ŞEBÎB BİN OSMAN RAHBÎ

Hadîs ve Şafiî mezhebi fıkıh âlimi. Künyesi Ebü’l-Me’âlî olup ismi, Şebîb bin Osman bin Sâlih’dir. Şam’ın Rahbe köyünden olduğu için Rahbî nisbet edildi. Doğum târihi bilinmemektedir. Basra’da Medreset-ün-Nâciye’nin bulunduğu Naciye Mahallesinde 486 (m. 1093) yılında vefât etti.

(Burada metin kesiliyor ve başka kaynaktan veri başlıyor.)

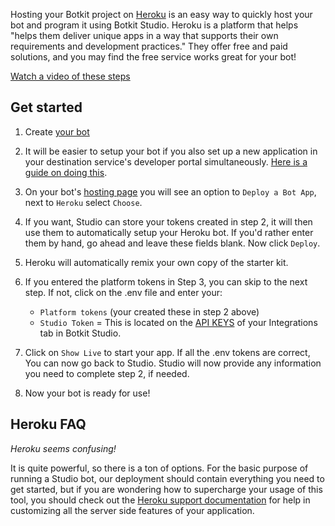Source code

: Hosting your Botkit project on [Heroku](https://www.heroku.com/) is an easy way to quickly host your bot and program it using Botkit Studio. Heroku is a platform that helps "helps them deliver unique apps in a way that supports their own requirements and development practices." They offer free and paid solutions, and you may find the free service works great for your bot!

[Watch a video of these steps](https://www.youtube.com/watch?v=9Do6QjEP-eY&t=1s)

## Get started
1. Create [your bot](https://botkit.groovehq.com/knowledge_base/topics/create-your-bot)
2. It will be easier to setup your bot if you also set up a new application in your destination service's developer portal simultaneously. [Here is a guide on doing this](https://github.com/howdyai/botkit/tree/master/docs/provisioning).
3. On your bot's [hosting page](https://botkit.groovehq.com/knowledge_base/categories/integrations-58) you will see an option to `Deploy a Bot App`, next to `Heroku` select `Choose`.
4. If you want, Studio can store your tokens created in step 2, it will then use them to automatically setup your Heroku bot. If you'd rather enter them by hand, go ahead and leave these fields blank. Now click `Deploy`.
5. Heroku will automatically remix your own copy of the starter kit.
6. If you entered the platform tokens in Step 3, you can skip to the next step. If not, click on the .env file and enter your:

	* `Platform tokens` (your created these in step 2 above)
	* `Studio Token` =  This is located on the [API KEYS](https://botkit.groovehq.com/knowledge_base/topics/api-keys-1) of your Integrations tab in Botkit Studio.

7. Click on `Show Live` to start your app. If all the .env tokens are correct, You can now go back to Studio. Studio will now provide any information you need to complete step 2, if needed.
8. Now your bot is ready for use!

## Heroku FAQ
*Heroku seems confusing!*

It is quite powerful, so there is a ton of options. For the basic purpose of running a Studio bot, our deployment should contain everything you need to get started, but if you are wondering how to supercharge your usage of this tool, you should check out the [Heroku support documentation](https://www.heroku.com/support) for help in customizing all the server side features of your application.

İlim tahsili için birçok irfan merkezini ziyâret eden Ebü’l-Meâlî Rahbî, Şam’da Ebû Abdullah Hüseyn bin Muhammed Mûsulî ve arkadaşlarından, Bağdad’da; Ebü’l-Hattâb Nasr bin Ahmed bin Bâtır, Hüseyn bin Ahmed bin Talhâ Niâlî, Rızkullah bin Abdülvahhâb Temimî, Ebû Abdullah Muhammed bin Ebî Nasr Humeydî ve daha birçok âlimden hadîs-i şerîf işitip ilim öğrendi. Ebû Mensûr bin Ahî, Ebû Nasr İbni Sabbâg Bağdâdî’nin talebesi olarak tanınırdı. Hocalarından duyduklarını yazıp ezberledi. Allahü teâlânın dinine hizmet edebilmek için çok çalıştı. Önce din bilgilerinde mütehassıs oldu. Hadîs ve fıkıh ilminde ileri bir dereceye ulaştı, insanlara Allahü teâlânın dînini doğru olarak öğretmek için gayret ederdi. Güzel nasihatleri ile, insanlara doğru yola tâbi olmanın, Allah ve Resûlünün emirlerine uymanın ehemmiyetini anlattı. Dünyâ malına ehemmiyet vermez, malının ihtiyâcından fazlasını fakirlere sadaka olarak dağıtırdı. Çok cömert olmasına, her gelene birşeyler vermeye çalışmasına rağmen, kendisinin Allahtan başkasının kapısına bir ihtiyâç için vardığı görülmedi. Sanki ona gelen mal, başkalarına dağıtılmak içindi. Bir kimseye dinini öğreterek âhıret sıkıntısından kurtarmayı, mal vererek dünyâ sıkıntısından kurtarmaya tercih ederdi. Ancak ikisini de başardığı zaman çok sevinir, kendisini bir müslümanın dünyâ ve âhıret sıkıntısından kurtulmasına vesile ettiği için Allahü teâlâya şükrederdi.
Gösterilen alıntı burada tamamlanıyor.